Unlike any Kibbutz or moshav shitufi, however, its houses have been built with the capital of its members (borrowed, for the most part, from the -moshav or some outside source), and designed in various styles and sizes to suit each family's individual taste and pocket. In practically all settlements today, the initial houses that are built for settlers are of one basic pattern; and it is only in moshavei ovdim, after many years, that members begin to add or build or even replace their houses as they become inadequate or dilapidated. In the kibbutz and the moshav shitufi proper, housing is the concern of the settlement as such, and the individual family has no interest or concern with it. (Of course, as a group, they decide what they want within the limits of the money available, since this affects each individual intimately.)
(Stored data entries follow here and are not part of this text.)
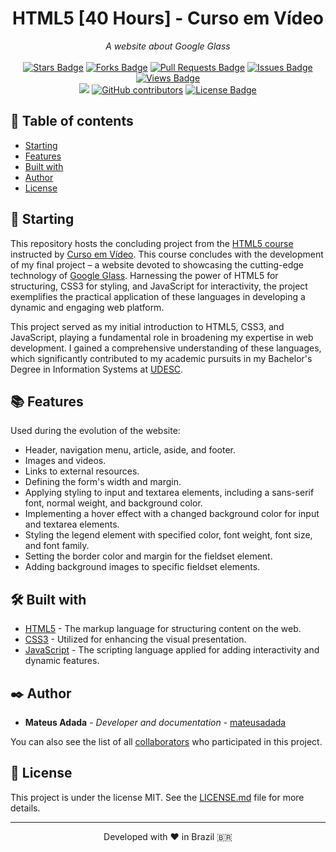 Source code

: <h1 align="center">HTML5 [40 Hours] - Curso em Vídeo</h1>
<div align="center"><i>A website about Google Glass</i><br><br>
<a href="https://github.com/mateusadada/HTML5-CursoEmVideo/stargazers"><img src="https://img.shields.io/github/stars/mateusadada/HTML5-CursoEmVideo" alt="Stars Badge"/></a>
<a href="https://github.com/mateusadada/HTML5-CursoEmVideo/network/members"><img src="https://img.shields.io/github/forks/mateusadada/HTML5-CursoEmVideo" alt="Forks Badge"/></a>
<a href="https://github.com/mateusadada/HTML5-CursoEmVideo/pulls"><img src="https://img.shields.io/github/issues-pr/mateusadada/HTML5-CursoEmVideo" alt="Pull Requests Badge"/></a>
<a href="https://github.com/mateusadada/HTML5-CursoEmVideo/issues"><img src="https://img.shields.io/github/issues/mateusadada/HTML5-CursoEmVideo" alt="Issues Badge"/></a>
<a href="https://github.com/mateusadada/HTML5-CursoEmVideo"><img src="https://views.whatilearened.today/views/github/mateusadada/HTML5-CursoEmVideo.svg" alt="Views Badge"/></a>
<br><a href="https://mateusadada.github.io/HTML5-CursoEmVideo" target="blank"><img src="https://img.shields.io/website?url=https%3A%2F%2Fmateusadada.github.io%2FHTML5-CursoEmVideo&logo=github" /></a>
<a href="https://github.com/mateusadada/HTML5-CursoEmVideo/graphs/contributors"><img alt="GitHub contributors" src="https://img.shields.io/github/contributors/mateusadada/HTML5-CursoEmVideo?color=2b9348"></a>
<a href="https://github.com/mateusadada/HTML5-CursoEmVideo/blob/main/LICENSE"><img src="https://img.shields.io/github/license/mateusadada/HTML5-CursoEmVideo?color=2b9348" alt="License Badge"/></a>
</div>

## 📜 Table of contents

- [Starting](#-starting)
- [Features](#-features)
- [Built with](#️-built-with)
- [Author](#️-author)
- [License](#-license)

## 🚀 Starting

This repository hosts the concluding project from the [HTML5 course](https://www.cursoemvideo.com/curso/html5/) instructed by [Curso em Vídeo](https://www.cursoemvideo.com/). This course concludes with the development of my final project – a website devoted to showcasing the cutting-edge technology of [Google Glass](https://www.google.com/glass/start/). Harnessing the power of HTML5 for structuring, CSS3 for styling, and JavaScript for interactivity, the project exemplifies the practical application of these languages in developing a dynamic and engaging web platform.

This project served as my initial introduction to HTML5, CSS3, and JavaScript, playing a fundamental role in broadening my expertise in web development. I gained a comprehensive understanding of these languages, which significantly contributed to my academic pursuits in my Bachelor's Degree in Information Systems at [UDESC](https://www.udesc.br/).

## 📚 Features

Used during the evolution of the website:

- Header, navigation menu, article, aside, and footer.
- Images and videos.
- Links to external resources.
- Defining the form's width and margin.
- Applying styling to input and textarea elements, including a sans-serif font, normal weight, and background color.
- Implementing a hover effect with a changed background color for input and textarea elements.
- Styling the legend element with specified color, font weight, font size, and font family.
- Setting the border color and margin for the fieldset element.
- Adding background images to specific fieldset elements.

## 🛠️ Built with

* [HTML5](https://en.wikipedia.org/wiki/HTML5) - The markup language for structuring content on the web.
* [CSS3](https://en.wikipedia.org/wiki/CSS) - Utilized for enhancing the visual presentation.
* [JavaScript](https://en.wikipedia.org/wiki/JavaScript) - The scripting language applied for adding interactivity and dynamic features.

## ✒️ Author

* **Mateus Adada** - *Developer and documentation* - [mateusadada](https://github.com/mateusadada)

You can also see the list of all [collaborators](https://github.com/mateusadada/HTML5-CursoEmVideo/graphs/contributors) who participated in this project.

## 📄 License

This project is under the license MIT. See the [LICENSE.md](https://github.com/mateusadada/HTML5-CursoEmVideo/blob/main/LICENSE) file for more details.

<hr><p align="center">Developed with ❤️ in Brazil 🇧🇷</p>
The greater emphasis on the community as the path to welfare, which Bet Cherut shares with the kibbutz and the moshav shitufi, has led it to develop programs more extensive than those of the moshav ovdim for mutual aid; for education from the age of three to army age; for health, vacations, old age, retirement, social security, and the integration of children into the life and culture of the community.
In short, the uniqueness of Bet Cherut lies in its function as a moshav whose social form places such great stress on the community's economic and social role and as a meshek kibbutzi (a term used for the kibbutz and the moshav shitufi) that goes further than any of the others in extending the financial role of the individual family.
There are, today, more than sixty families in Bet Cherut, some of the original members living there with their children and grandchildren. Approximately half of its members are graduates of Habonim. Much of what Bet Cherut is today is a result of Habonim associations and teachings. Its members are justly proud of what they have made of that teaching in the reality of Israel.